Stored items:
◇ ◇ ◇ ◇ ◇
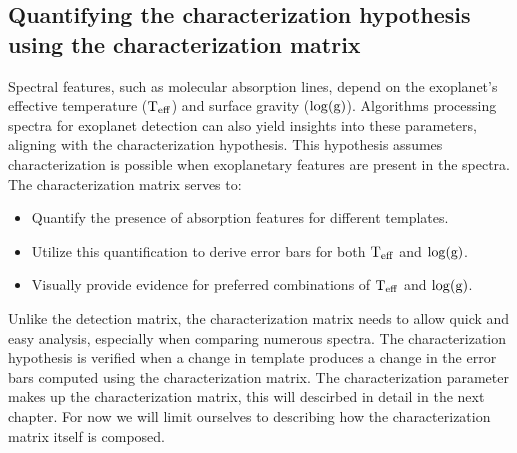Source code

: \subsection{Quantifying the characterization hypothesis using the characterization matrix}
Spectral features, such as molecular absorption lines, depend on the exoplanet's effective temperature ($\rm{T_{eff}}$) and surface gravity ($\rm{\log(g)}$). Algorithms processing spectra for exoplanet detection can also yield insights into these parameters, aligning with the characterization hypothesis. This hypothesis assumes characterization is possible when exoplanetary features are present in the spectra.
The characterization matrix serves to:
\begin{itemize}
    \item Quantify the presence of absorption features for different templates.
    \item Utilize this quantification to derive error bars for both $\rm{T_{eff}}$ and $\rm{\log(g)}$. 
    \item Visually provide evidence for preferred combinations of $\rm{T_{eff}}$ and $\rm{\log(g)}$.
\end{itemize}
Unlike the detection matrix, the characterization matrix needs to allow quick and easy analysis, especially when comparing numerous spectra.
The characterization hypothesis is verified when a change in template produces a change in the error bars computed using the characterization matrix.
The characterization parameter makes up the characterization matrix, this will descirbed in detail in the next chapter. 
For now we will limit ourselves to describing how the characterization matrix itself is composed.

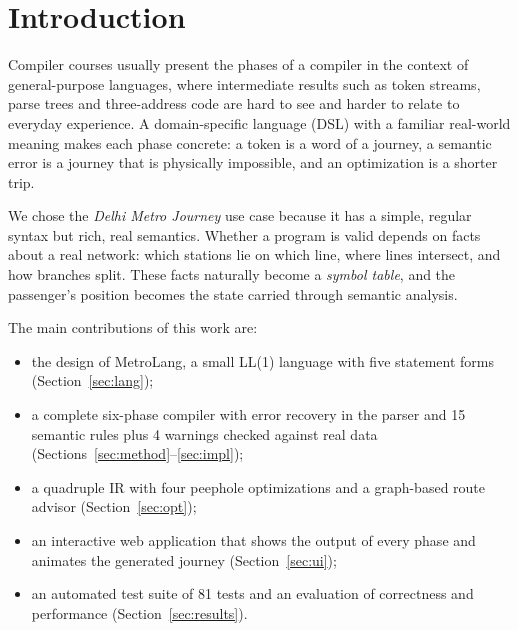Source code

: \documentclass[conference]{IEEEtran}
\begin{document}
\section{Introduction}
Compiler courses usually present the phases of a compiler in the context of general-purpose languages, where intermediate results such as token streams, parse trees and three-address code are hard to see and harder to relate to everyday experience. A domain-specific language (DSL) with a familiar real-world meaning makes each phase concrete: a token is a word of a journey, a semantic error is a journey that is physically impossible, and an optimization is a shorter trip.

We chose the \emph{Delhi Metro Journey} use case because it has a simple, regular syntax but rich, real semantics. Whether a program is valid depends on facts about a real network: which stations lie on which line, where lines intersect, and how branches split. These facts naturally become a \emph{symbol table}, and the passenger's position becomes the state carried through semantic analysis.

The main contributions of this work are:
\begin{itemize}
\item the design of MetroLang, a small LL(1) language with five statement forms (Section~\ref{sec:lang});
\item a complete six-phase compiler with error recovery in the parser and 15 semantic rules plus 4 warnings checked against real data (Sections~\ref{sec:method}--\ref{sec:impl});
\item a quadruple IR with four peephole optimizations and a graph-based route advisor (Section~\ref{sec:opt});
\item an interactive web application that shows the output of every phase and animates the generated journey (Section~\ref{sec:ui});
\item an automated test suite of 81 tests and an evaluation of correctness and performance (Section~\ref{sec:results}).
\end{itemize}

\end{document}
◇ ◇ ◇ ◇ ◇
— WORK TO BE COMPLETED —
Please restate the lines above exactly, starting at the first line of the data and stopping at the line containing "characterization hypothesis using", which is included. Omit pictures.

— WORKED SOLUTION —
Source code

: \subsection{Quantifying the characterization hypothesis using the characterization matrix}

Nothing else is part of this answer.